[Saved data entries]

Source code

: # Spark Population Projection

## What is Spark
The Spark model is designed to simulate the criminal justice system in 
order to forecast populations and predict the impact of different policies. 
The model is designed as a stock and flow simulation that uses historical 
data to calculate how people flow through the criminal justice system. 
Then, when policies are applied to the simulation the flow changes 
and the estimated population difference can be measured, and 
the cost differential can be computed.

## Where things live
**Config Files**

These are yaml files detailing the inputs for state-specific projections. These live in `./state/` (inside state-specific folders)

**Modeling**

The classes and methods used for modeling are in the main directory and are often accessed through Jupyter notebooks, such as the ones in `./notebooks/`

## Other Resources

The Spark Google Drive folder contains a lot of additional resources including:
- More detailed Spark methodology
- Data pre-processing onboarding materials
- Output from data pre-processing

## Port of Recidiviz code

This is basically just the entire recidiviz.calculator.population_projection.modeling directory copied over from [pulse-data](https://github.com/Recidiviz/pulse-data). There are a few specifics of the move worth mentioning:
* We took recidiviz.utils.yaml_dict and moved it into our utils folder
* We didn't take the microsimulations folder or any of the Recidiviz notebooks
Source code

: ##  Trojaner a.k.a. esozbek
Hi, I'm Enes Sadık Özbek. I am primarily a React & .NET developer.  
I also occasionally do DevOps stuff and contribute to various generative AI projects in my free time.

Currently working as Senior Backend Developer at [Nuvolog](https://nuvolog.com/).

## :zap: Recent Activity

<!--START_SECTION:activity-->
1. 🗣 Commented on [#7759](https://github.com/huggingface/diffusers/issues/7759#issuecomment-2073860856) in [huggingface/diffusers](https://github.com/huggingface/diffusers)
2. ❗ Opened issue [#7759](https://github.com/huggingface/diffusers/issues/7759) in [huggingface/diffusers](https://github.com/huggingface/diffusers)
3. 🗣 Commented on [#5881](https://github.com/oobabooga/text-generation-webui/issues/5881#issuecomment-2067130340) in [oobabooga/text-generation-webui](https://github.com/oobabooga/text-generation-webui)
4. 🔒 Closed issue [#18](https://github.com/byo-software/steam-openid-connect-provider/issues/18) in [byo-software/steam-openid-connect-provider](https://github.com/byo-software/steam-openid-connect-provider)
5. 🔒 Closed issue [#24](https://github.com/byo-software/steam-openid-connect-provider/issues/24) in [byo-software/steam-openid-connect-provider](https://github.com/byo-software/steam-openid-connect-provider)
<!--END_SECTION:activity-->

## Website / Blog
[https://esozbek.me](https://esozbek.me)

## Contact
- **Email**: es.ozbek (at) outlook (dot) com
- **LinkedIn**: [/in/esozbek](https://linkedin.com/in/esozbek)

...

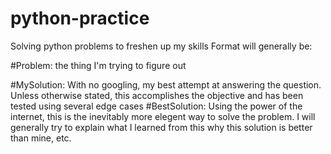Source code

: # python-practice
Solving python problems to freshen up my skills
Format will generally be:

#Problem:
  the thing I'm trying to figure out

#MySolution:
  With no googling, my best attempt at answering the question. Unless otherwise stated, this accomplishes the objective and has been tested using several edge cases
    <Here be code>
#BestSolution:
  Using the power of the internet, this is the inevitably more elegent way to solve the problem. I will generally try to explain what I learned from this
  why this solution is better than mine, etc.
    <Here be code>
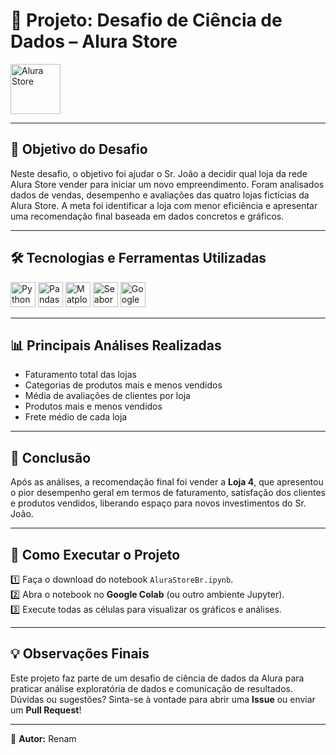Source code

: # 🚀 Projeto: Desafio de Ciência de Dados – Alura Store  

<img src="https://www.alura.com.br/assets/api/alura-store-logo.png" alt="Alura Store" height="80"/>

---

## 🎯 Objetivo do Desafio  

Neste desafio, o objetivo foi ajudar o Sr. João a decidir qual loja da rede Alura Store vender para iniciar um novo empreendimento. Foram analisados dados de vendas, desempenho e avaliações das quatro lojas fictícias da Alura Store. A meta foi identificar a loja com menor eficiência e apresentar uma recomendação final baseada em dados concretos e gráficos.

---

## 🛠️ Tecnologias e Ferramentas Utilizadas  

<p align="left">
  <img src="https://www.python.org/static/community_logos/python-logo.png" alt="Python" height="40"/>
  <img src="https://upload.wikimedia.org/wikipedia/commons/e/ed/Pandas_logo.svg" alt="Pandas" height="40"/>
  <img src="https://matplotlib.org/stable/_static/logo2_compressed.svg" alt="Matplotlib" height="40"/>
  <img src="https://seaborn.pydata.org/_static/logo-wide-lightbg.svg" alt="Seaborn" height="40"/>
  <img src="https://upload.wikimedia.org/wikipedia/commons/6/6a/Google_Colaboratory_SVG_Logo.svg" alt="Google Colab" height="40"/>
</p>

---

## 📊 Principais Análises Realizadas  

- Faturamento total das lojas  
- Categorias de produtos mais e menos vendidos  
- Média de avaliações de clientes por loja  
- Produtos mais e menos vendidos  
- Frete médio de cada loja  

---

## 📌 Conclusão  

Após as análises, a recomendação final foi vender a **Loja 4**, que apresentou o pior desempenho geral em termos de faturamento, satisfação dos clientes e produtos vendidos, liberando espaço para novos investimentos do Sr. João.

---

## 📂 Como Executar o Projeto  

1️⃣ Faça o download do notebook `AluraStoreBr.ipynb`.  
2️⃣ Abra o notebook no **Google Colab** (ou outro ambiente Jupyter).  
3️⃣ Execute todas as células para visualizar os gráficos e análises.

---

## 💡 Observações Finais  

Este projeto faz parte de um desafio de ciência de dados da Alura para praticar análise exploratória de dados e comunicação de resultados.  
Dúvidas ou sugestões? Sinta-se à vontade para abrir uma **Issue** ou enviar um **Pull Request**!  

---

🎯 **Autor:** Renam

#### Task goal
Take the lines above from the one containing "- Produtos mais e menos vendidos" down to the one containing "## 💡 Observações Finais", and transcribe them exactly, both ends included.

#### Written answer
- Produtos mais e menos vendidos  
- Frete médio de cada loja  

---

## 📌 Conclusão  

Após as análises, a recomendação final foi vender a **Loja 4**, que apresentou o pior desempenho geral em termos de faturamento, satisfação dos clientes e produtos vendidos, liberando espaço para novos investimentos do Sr. João.

---

## 📂 Como Executar o Projeto  

1️⃣ Faça o download do notebook `AluraStoreBr.ipynb`.  
2️⃣ Abra o notebook no **Google Colab** (ou outro ambiente Jupyter).  
3️⃣ Execute todas as células para visualizar os gráficos e análises.

---

## 💡 Observações Finais  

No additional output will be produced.